QLoRA-LLaMA-1B matches random forest IoT detection accuracy

Scientists achieved an F1-score of 0. Experiments focused on transforming network traffic features into concise natural language prompts, enabling efficient adaptation of the LLM even with constrained hardware resources. The team meticulously measured the model’s ability to discern established attack patterns, validating its effectiveness against previously identified threats.

Results demonstrate a significant breakthrough in zero-shot attack detection, with the system achieving 42.63% accuracy on unseen attack types without any additional training. This was accomplished through the integration of Retrieval-Augmented Generation (RAG), allowing the LLM to leverage external knowledge and reason about novel threats. Data shows that the RAG-enhanced system effectively generalizes to previously unknown attacks by retrieving relevant information and applying contextual understanding. Scientists recorded this zero-shot capability as a key advantage over traditional machine learning models, which typically require retraining to address emerging threats.

The work details a unified LLM-based framework capable of handling both known and unknown attacks, overcoming the limitations of conventional intrusion detection systems. Researchers transformed numerical network features into natural language, facilitating the adaptation of decoder-only LLMs like LLaMA-1B, GPT-2, LLaMA-3.2-1B, Meta-LLaMA-3-8B, and Mistral-v0.3-7B using QLoRA fine-tuning. Measurements confirm that this structured-to-text conversion is crucial for efficient processing and adaptation under resource constraints, making the approach viable for deployment on IoT devices. Tests prove the effectiveness of the methodology across multiple LLM architectures, highlighting the versatility of the proposed framework. The breakthrough delivers a practical solution for next-generation IoT intrusion detection, offering adaptability and resource efficiency. Experiments conducted on the CICIoT2023 dataset revealed that a QLoRA-tuned LLaMA-1B model achieved an F1-score of 0.7124, closely matching the performance of a Random Forest baseline (0.7159) when detecting known attacks. Furthermore, the RAG-enhanced system attained 42.63% accuracy in identifying unseen attack types without requiring additional training, showcasing a practical zero-shot capability that surpasses traditional machine learning methods.

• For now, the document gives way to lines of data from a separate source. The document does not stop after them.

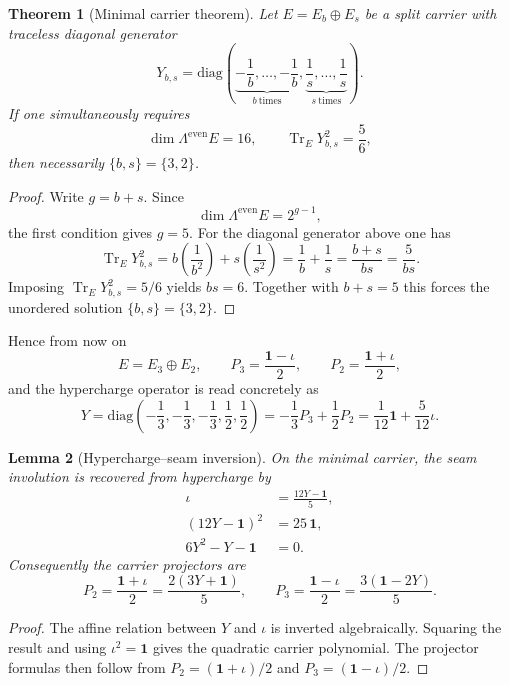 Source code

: \documentclass[11pt,a4paper]{article}
\newtheorem{theorem}{Theorem}[section]
\newtheorem{lemma}[theorem]{Lemma}
\theoremstyle{definition}
\theoremstyle{remark}
\DeclareMathOperator{\tr}{Tr}
\newcommand{\inv}{\iota}
\begin{document}
\begin{theorem}[Minimal carrier theorem]
Let $E=E_b\oplus E_s$ be a split carrier with traceless diagonal generator
\[
Y_{b,s}
=
\mathrm{diag}\!\left(
\underbrace{-\frac1b,\ldots,-\frac1b}_{b\ \text{times}},
\underbrace{\frac1s,\ldots,\frac1s}_{s\ \text{times}}
\right).
\]
If one simultaneously requires
\begin{equation}
\label{eq:minimal-carrier-conditions}
\dim \Lambda^{\mathrm{even}}E=16,
\qquad
\tr_E Y_{b,s}^2=\frac56,
\end{equation}
then necessarily $\{b,s\}=\{3,2\}$.
\end{theorem}

\begin{proof}
Write $g=b+s$. Since
\[
\dim \Lambda^{\mathrm{even}}E=2^{g-1},
\]
the first condition gives $g=5$. For the diagonal generator above one has
\[
\tr_E Y_{b,s}^2
=
b\left(\frac{1}{b^2}\right)+s\left(\frac{1}{s^2}\right)
=
\frac1b+\frac1s
=
\frac{b+s}{bs}
=
\frac{5}{bs}.
\]
Imposing $\tr_E Y_{b,s}^2=5/6$ yields $bs=6$. Together with $b+s=5$ this forces the unordered solution $\{b,s\}=\{3,2\}$.
\end{proof}

Hence from now on
\[
E=E_3\oplus E_2,
\qquad
P_3=\frac{\mathbf 1-\inv}{2},
\qquad
P_2=\frac{\mathbf 1+\inv}{2},
\]
and the hypercharge operator is read concretely as
\begin{equation}
\label{eq:explicit-hypercharge}
Y
=
\mathrm{diag}\!\left(-\frac13,-\frac13,-\frac13,\frac12,\frac12\right)
=
-\frac13 P_3+\frac12 P_2
=
\frac1{12}\mathbf 1+\frac5{12}\inv.
\end{equation}

\begin{lemma}[Hypercharge--seam inversion]
On the minimal carrier, the seam involution is recovered from hypercharge by
\begin{align}
\inv&=\frac{12Y-\mathbf 1}{5},
\label{eq:hypercharge-seam-inversion}\\
(12Y-\mathbf 1)^2&=25\,\mathbf 1,
\nonumber\\
6Y^2-Y-\mathbf 1&=0.
\label{eq:carrier-polynomial}
\end{align}
Consequently the carrier projectors are
\[
P_2=\frac{\mathbf 1+\inv}{2}=\frac{2(3Y+\mathbf 1)}{5},
\qquad
P_3=\frac{\mathbf 1-\inv}{2}=\frac{3(\mathbf 1-2Y)}{5}.
\]
\end{lemma}

\begin{proof}
The affine relation between $Y$ and $\inv$ is inverted algebraically. Squaring the result and using $\inv^2=\mathbf 1$ gives the quadratic carrier polynomial. The projector formulas then follow from $P_2=(\mathbf 1+\inv)/2$ and $P_3=(\mathbf 1-\inv)/2$.
\end{proof}
\end{document}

This combination of parameter efficiency and retrieval-based context grounding presents a scalable solution for the dynamic landscape of IoT environments. The authors acknowledge a limitation in the study’s scope, noting that results were obtained using a single dataset and broader validation across diverse IoT benchmarks is necessary. Future research will focus on refining retrieval strategies, expanding knowledge bases, and exploring lightweight ensemble methods to improve the detection of subtle or overlapping attack patterns.